--- Task requirements ---
Leave the images out and repeat the data exactly as given.

--- Records excerpted from a collection ---
>>

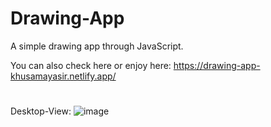 # Drawing-App
A simple drawing app through JavaScript.

You can also check here or enjoy here: https://drawing-app-khusamayasir.netlify.app/

#
Desktop-View:
![image](https://user-images.githubusercontent.com/66178232/159382543-9142cc1d-6eba-46a7-96a6-16cdc1fe573a.png)

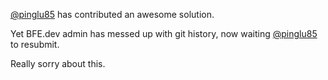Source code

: [@pinglu85](https://github.com/pinglu85) has contributed an awesome solution.

Yet BFE.dev admin has messed up with git history,
now waiting [@pinglu85](https://github.com/pinglu85) to resubmit.

Really sorry about this.
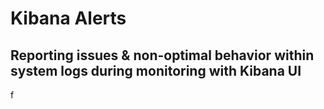 # Kibana Alerts
## Reporting issues & non-optimal behavior within system logs during monitoring with Kibana UI

f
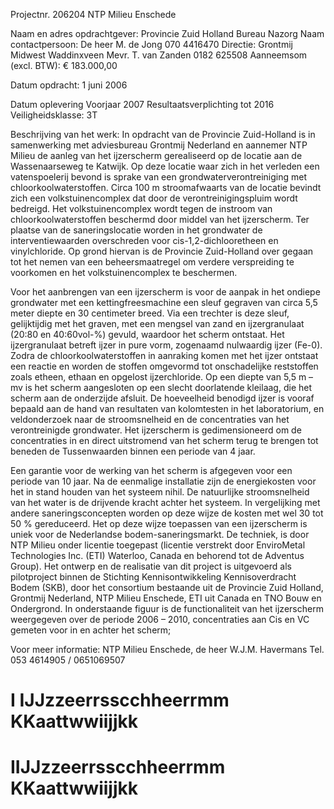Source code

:  Projectnr. 206204 NTP Milieu Enschede 

Naam en adres opdrachtgever: Provincie Zuid Holland Bureau Nazorg Naam contactpersoon: De heer M. de Jong 070 4416470 Directie: Grontmij Midwest Waddinxveen Mevr. T. van Zanden 0182 625508 Aanneemsom (excl. BTW): € 183.000,00 

Datum opdracht: 1 juni 2006 

Datum oplevering Voorjaar 2007 Resultaatsverplichting tot 2016 Veiligheidsklasse: 3T 

Beschrijving van het werk: In opdracht van de Provincie Zuid-Holland is in samenwerking met adviesbureau Grontmij Nederland en aannemer NTP Milieu de aanleg van het ijzerscherm gerealiseerd op de locatie aan de Wassenaarseweg te Katwijk. Op deze locatie waar zich in het verleden een vatenspoelerij bevond is sprake van een grondwaterverontreiniging met chloorkoolwaterstoffen. Circa 100 m stroomafwaarts van de locatie bevindt zich een volkstuinencomplex dat door de verontreinigingspluim wordt bedreigd. Het volkstuinencomplex wordt tegen de instroom van chloorkoolwaterstoffen beschermd door middel van het ijzerscherm. Ter plaatse van de saneringslocatie worden in het grondwater de interventiewaarden overschreden voor cis-1,2-dichlooretheen en vinylchloride. Op grond hiervan is de Provincie Zuid-Holland over gegaan tot het nemen van een beheersmaatregel om verdere verspreiding te voorkomen en het volkstuinencomplex te beschermen. 

Voor het aanbrengen van een ijzerscherm is voor de aanpak in het ondiepe grondwater met een kettingfreesmachine een sleuf gegraven van circa 5,5 meter diepte en 30 centimeter breed. Via een trechter is deze sleuf, gelijktijdig met het graven, met een mengsel van zand en ijzergranulaat (20:80 en 40:60vol-%) gevuld, waardoor het scherm ontstaat. Het ijzergranulaat betreft ijzer in pure vorm, zogenaamd nulwaardig ijzer (Fe-0). Zodra de chloorkoolwaterstoffen in aanraking komen met het ijzer ontstaat een reactie en worden de stoffen omgevormd tot onschadelijke reststoffen zoals etheen, ethaan en opgelost ijzerchloride. Op een diepte van 5,5 m –mv is het scherm aangesloten op een slecht doorlatende kleilaag, die het scherm aan de onderzijde afsluit. De hoeveelheid benodigd ijzer is vooraf bepaald aan de hand van resultaten van kolomtesten in het laboratorium, en veldonderzoek naar de stroomsnelheid en de concentraties van het verontreinigde grondwater. Het ijzerscherm is gedimensioneerd om de concentraties in en direct uitstromend van het scherm terug te brengen tot beneden de Tussenwaarden binnen een periode van 4 jaar. 

 Een garantie voor de werking van het scherm is afgegeven voor een periode van 10 jaar. Na de eenmalige installatie zijn de energiekosten voor het in stand houden van het systeem nihil. De natuurlijke stroomsnelheid van het water is de drijvende kracht achter het systeem. In vergelijking met andere saneringsconcepten worden op deze wijze de kosten met wel 30 tot 50 % gereduceerd. Het op deze wijze toepassen van een ijzerscherm is uniek voor de Nederlandse bodem-saneringsmarkt. De techniek, is door NTP Milieu onder licentie toegepast (licentie verstrekt door EnviroMetal Technologies Inc. (ETI) Waterloo, Canada en behorend tot de Adventus Group). Het ontwerp en de realisatie van dit project is uitgevoerd als pilotproject binnen de Stichting Kennisontwikkeling Kennisoverdracht Bodem (SKB), door het consortium bestaande uit de Provincie Zuid Holland, Grontmij Nederland, NTP Milieu Enschede, ETI uit Canada en TNO Bouw en Ondergrond. In onderstaande figuur is de functionaliteit van het ijzerscherm weergegeven over de periode 2006 – 2010, concentraties aan Cis en VC gemeten voor in en achter het scherm; 

 Voor meer informatie: NTP Milieu Enschede, de heer W.J.M. Havermans Tel. 053 4614905 / 0651069507 

# I IJJzzeerrsscchheerrmm KKaattwwiijjkk 


# IIJJzzeerrsscchheerrmm KKaattwwiijjkk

<<

--- Response to this exercise ---
 # Drawing-App
A simple drawing app through JavaScript.

You can also check here or enjoy here: https://drawing-app-khusamayasir.netlify.app/

#
Desktop-View:
![image](https://user-images.githubusercontent.com/66178232/159382543-9142cc1d-6eba-46a7-96a6-16cdc1fe573a.png)

Source code

: [@pinglu85](https://github.com/pinglu85) has contributed an awesome solution.

Yet BFE.dev admin has messed up with git history,
now waiting [@pinglu85](https://github.com/pinglu85) to resubmit.

Really sorry about this.
 # Kibana Alerts
## Reporting issues & non-optimal behavior within system logs during monitoring with Kibana UI

f
Source code

:  Projectnr. 206204 NTP Milieu Enschede 

Naam en adres opdrachtgever: Provincie Zuid Holland Bureau Nazorg Naam contactpersoon: De heer M. de Jong 070 4416470 Directie: Grontmij Midwest Waddinxveen Mevr. T. van Zanden 0182 625508 Aanneemsom (excl. BTW): € 183.000,00 

Datum opdracht: 1 juni 2006 

Datum oplevering Voorjaar 2007 Resultaatsverplichting tot 2016 Veiligheidsklasse: 3T 

Beschrijving van het werk: In opdracht van de Provincie Zuid-Holland is in samenwerking met adviesbureau Grontmij Nederland en aannemer NTP Milieu de aanleg van het ijzerscherm gerealiseerd op de locatie aan de Wassenaarseweg te Katwijk. Op deze locatie waar zich in het verleden een vatenspoelerij bevond is sprake van een grondwaterverontreiniging met chloorkoolwaterstoffen. Circa 100 m stroomafwaarts van de locatie bevindt zich een volkstuinencomplex dat door de verontreinigingspluim wordt bedreigd. Het volkstuinencomplex wordt tegen de instroom van chloorkoolwaterstoffen beschermd door middel van het ijzerscherm. Ter plaatse van de saneringslocatie worden in het grondwater de interventiewaarden overschreden voor cis-1,2-dichlooretheen en vinylchloride. Op grond hiervan is de Provincie Zuid-Holland over gegaan tot het nemen van een beheersmaatregel om verdere verspreiding te voorkomen en het volkstuinencomplex te beschermen. 

Voor het aanbrengen van een ijzerscherm is voor de aanpak in het ondiepe grondwater met een kettingfreesmachine een sleuf gegraven van circa 5,5 meter diepte en 30 centimeter breed. Via een trechter is deze sleuf, gelijktijdig met het graven, met een mengsel van zand en ijzergranulaat (20:80 en 40:60vol-%) gevuld, waardoor het scherm ontstaat. Het ijzergranulaat betreft ijzer in pure vorm, zogenaamd nulwaardig ijzer (Fe-0). Zodra de chloorkoolwaterstoffen in aanraking komen met het ijzer ontstaat een reactie en worden de stoffen omgevormd tot onschadelijke reststoffen zoals etheen, ethaan en opgelost ijzerchloride. Op een diepte van 5,5 m –mv is het scherm aangesloten op een slecht doorlatende kleilaag, die het scherm aan de onderzijde afsluit. De hoeveelheid benodigd ijzer is vooraf bepaald aan de hand van resultaten van kolomtesten in het laboratorium, en veldonderzoek naar de stroomsnelheid en de concentraties van het verontreinigde grondwater. Het ijzerscherm is gedimensioneerd om de concentraties in en direct uitstromend van het scherm terug te brengen tot beneden de Tussenwaarden binnen een periode van 4 jaar. 

 Een garantie voor de werking van het scherm is afgegeven voor een periode van 10 jaar. Na de eenmalige installatie zijn de energiekosten voor het in stand houden van het systeem nihil. De natuurlijke stroomsnelheid van het water is de drijvende kracht achter het systeem. In vergelijking met andere saneringsconcepten worden op deze wijze de kosten met wel 30 tot 50 % gereduceerd. Het op deze wijze toepassen van een ijzerscherm is uniek voor de Nederlandse bodem-saneringsmarkt. De techniek, is door NTP Milieu onder licentie toegepast (licentie verstrekt door EnviroMetal Technologies Inc. (ETI) Waterloo, Canada en behorend tot de Adventus Group). Het ontwerp en de realisatie van dit project is uitgevoerd als pilotproject binnen de Stichting Kennisontwikkeling Kennisoverdracht Bodem (SKB), door het consortium bestaande uit de Provincie Zuid Holland, Grontmij Nederland, NTP Milieu Enschede, ETI uit Canada en TNO Bouw en Ondergrond. In onderstaande figuur is de functionaliteit van het ijzerscherm weergegeven over de periode 2006 – 2010, concentraties aan Cis en VC gemeten voor in en achter het scherm; 

 Voor meer informatie: NTP Milieu Enschede, de heer W.J.M. Havermans Tel. 053 4614905 / 0651069507 

# I IJJzzeerrsscchheerrmm KKaattwwiijjkk 


# IIJJzzeerrsscchheerrmm KKaattwwiijjkk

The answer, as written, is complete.